American Security Project (ASP)
- Formation: 2006
- Headquarters: 1201 Pennsylvania Avenue NW #520, Washington, DC 20004
- Chief Operating Officer: Matthew Wallin
- Website: https://www.americansecurityproject.org

= American Security Project =

American think tank

The American Security Project (ASP) is a Washington D.C.–based think tank focusing on issues concerning U.S. national security, including maritime security, climate security, energy security, US–Russia relations, US–China relations, and public diplomacy, among others.

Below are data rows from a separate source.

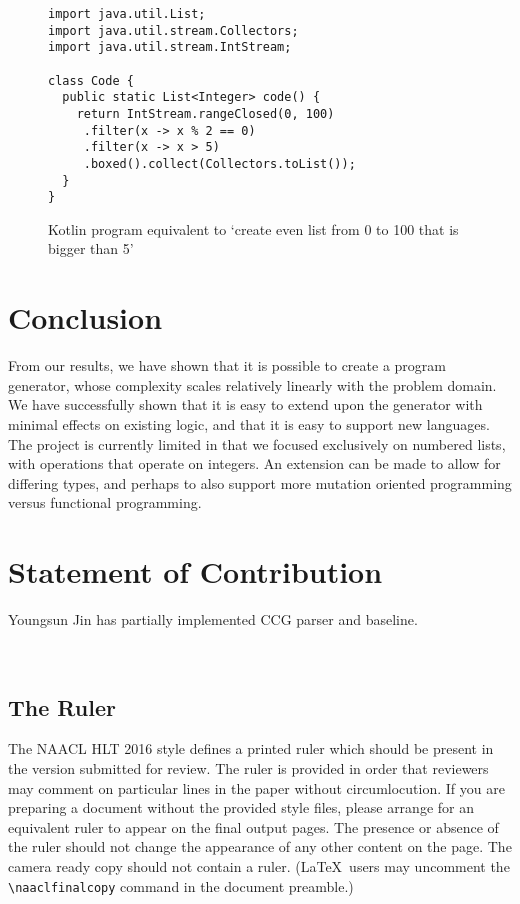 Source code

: \documentclass[11pt,letterpaper]{article}
\begin{document}
\begin{figure}[t!]
  \small
  \begin{verbatim}
import java.util.List;
import java.util.stream.Collectors;
import java.util.stream.IntStream;

class Code {
  public static List<Integer> code() {
    return IntStream.rangeClosed(0, 100)
     .filter(x -> x % 2 == 0)
     .filter(x -> x > 5)
     .boxed().collect(Collectors.toList());
  }
}
  \end{verbatim}
  \caption{Kotlin program equivalent to \lq create even list from 0 to 100 that is bigger than 5'}
\end{figure}
\section{Conclusion}

From our results, we have shown that it is possible to create a program generator, whose complexity scales relatively linearly with the problem domain.
We have successfully shown that it is easy to extend upon the generator with minimal effects on existing logic, and that it is easy to support new languages.
The project is currently limited in that we focused exclusively on numbered lists, with operations that operate on integers.
An extension can be made to allow for differing types, and perhaps to also support more mutation oriented programming versus functional programming.

\mbox{}
\nocite{*}



\section{Statement of Contribution}
Youngsun Jin has partially implemented CCG parser and baseline.

%
%

\pagebreak
~
\pagebreak

\subsection{The Ruler}
The NAACL HLT 2016 style defines a printed ruler which should be present in the
version submitted for review.  The ruler is provided in order that
reviewers may comment on particular lines in the paper without
circumlocution.  If you are preparing a document without the provided
style files, please arrange for an equivalent ruler to
appear on the final output pages.  The presence or absence of the ruler
should not change the appearance of any other content on the page.  The
camera ready copy should not contain a ruler. (\LaTeX\ users may uncomment
the {\small\verb|\naaclfinalcopy|} command in the document preamble.)  
\end{document}
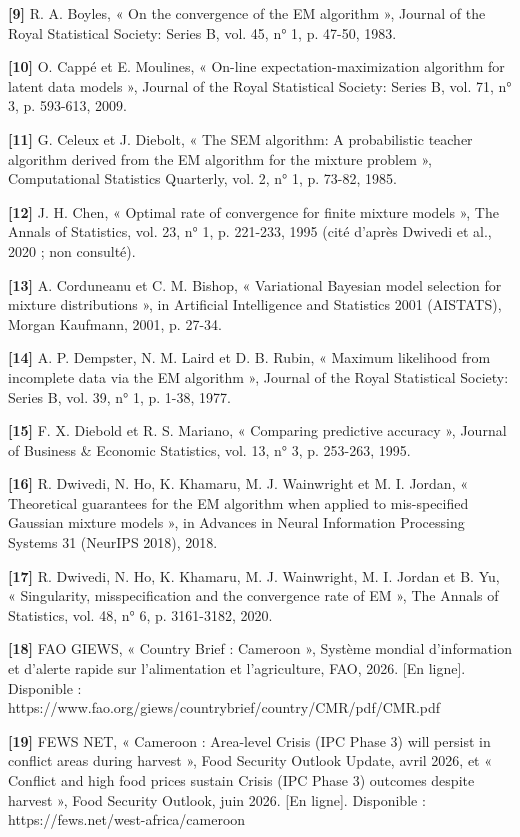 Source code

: \textbf{[9]  }R. A. Boyles, « On the convergence of the EM algorithm », Journal of the Royal Statistical Society: Series B, vol. 45, n° 1, p. 47-50, 1983.

\textbf{[10]  }O. Cappé et E. Moulines, « On-line expectation-maximization algorithm for latent data models », Journal of the Royal Statistical Society: Series B, vol. 71, n° 3, p. 593-613, 2009.

\textbf{[11]  }G. Celeux et J. Diebolt, « The SEM algorithm: A probabilistic teacher algorithm derived from the EM algorithm for the mixture problem », Computational Statistics Quarterly, vol. 2, n° 1, p. 73-82, 1985.

\textbf{[12]  }J. H. Chen, « Optimal rate of convergence for finite mixture models », The Annals of Statistics, vol. 23, n° 1, p. 221-233, 1995 (cité d'après Dwivedi et al., 2020 ; non consulté).

\textbf{[13]  }A. Corduneanu et C. M. Bishop, « Variational Bayesian model selection for mixture distributions », in Artificial Intelligence and Statistics 2001 (AISTATS), Morgan Kaufmann, 2001, p. 27-34.

\textbf{[14]  }A. P. Dempster, N. M. Laird et D. B. Rubin, « Maximum likelihood from incomplete data via the EM algorithm », Journal of the Royal Statistical Society: Series B, vol. 39, n° 1, p. 1-38, 1977.

\textbf{[15]  }F. X. Diebold et R. S. Mariano, « Comparing predictive accuracy », Journal of Business \& Economic Statistics, vol. 13, n° 3, p. 253-263, 1995.

\textbf{[16]  }R. Dwivedi, N. Ho, K. Khamaru, M. J. Wainwright et M. I. Jordan, « Theoretical guarantees for the EM algorithm when applied to mis-specified Gaussian mixture models », in Advances in Neural Information Processing Systems 31 (NeurIPS 2018), 2018.

\textbf{[17]  }R. Dwivedi, N. Ho, K. Khamaru, M. J. Wainwright, M. I. Jordan et B. Yu, « Singularity, misspecification and the convergence rate of EM », The Annals of Statistics, vol. 48, n° 6, p. 3161-3182, 2020.

\textbf{[18]  }FAO GIEWS, « Country Brief : Cameroon », Système mondial d'information et d'alerte rapide sur l'alimentation et l'agriculture, FAO, 2026. [En ligne]. Disponible : https://www.fao.org/giews/countrybrief/country/CMR/pdf/CMR.pdf

\textbf{[19]  }FEWS NET, « Cameroon : Area-level Crisis (IPC Phase 3) will persist in conflict areas during harvest », Food Security Outlook Update, avril 2026, et « Conflict and high food prices sustain Crisis (IPC Phase 3) outcomes despite harvest », Food Security Outlook, juin 2026. [En ligne]. Disponible : https://fews.net/west-africa/cameroon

It was founded in 2006 by John Kerry and Chuck Hagel.

== Leadership ==
Jim Ludes served as ASP's Executive Director from July 2006 to August 2011. Stephen A Cheney was appointed as ASP's CEO in August 2011.

== Activities ==
ASP publishes research reports/briefs and guest posts, hosts events such as seminar discussions with subject matter experts, and produces a podcast titled "Flashpoint."

== Publications ==

=== Reports ===

- Perspective – Innovating Out of the Climate Crisis: Reflections and Recommendations for the Clean Energy Transition

=== Briefs ===

- Briefing Note – Florida’s Wildfire Management
- Briefing Note – Innovating Out of the Climate Crisis: Hard to Abate Sectors
- Briefing Note – The Military Recruiting Crisis: Obesity’s Impact on the Shortfall

== Funding ==
ASP has received grants from the Carnegie Corporation of New York.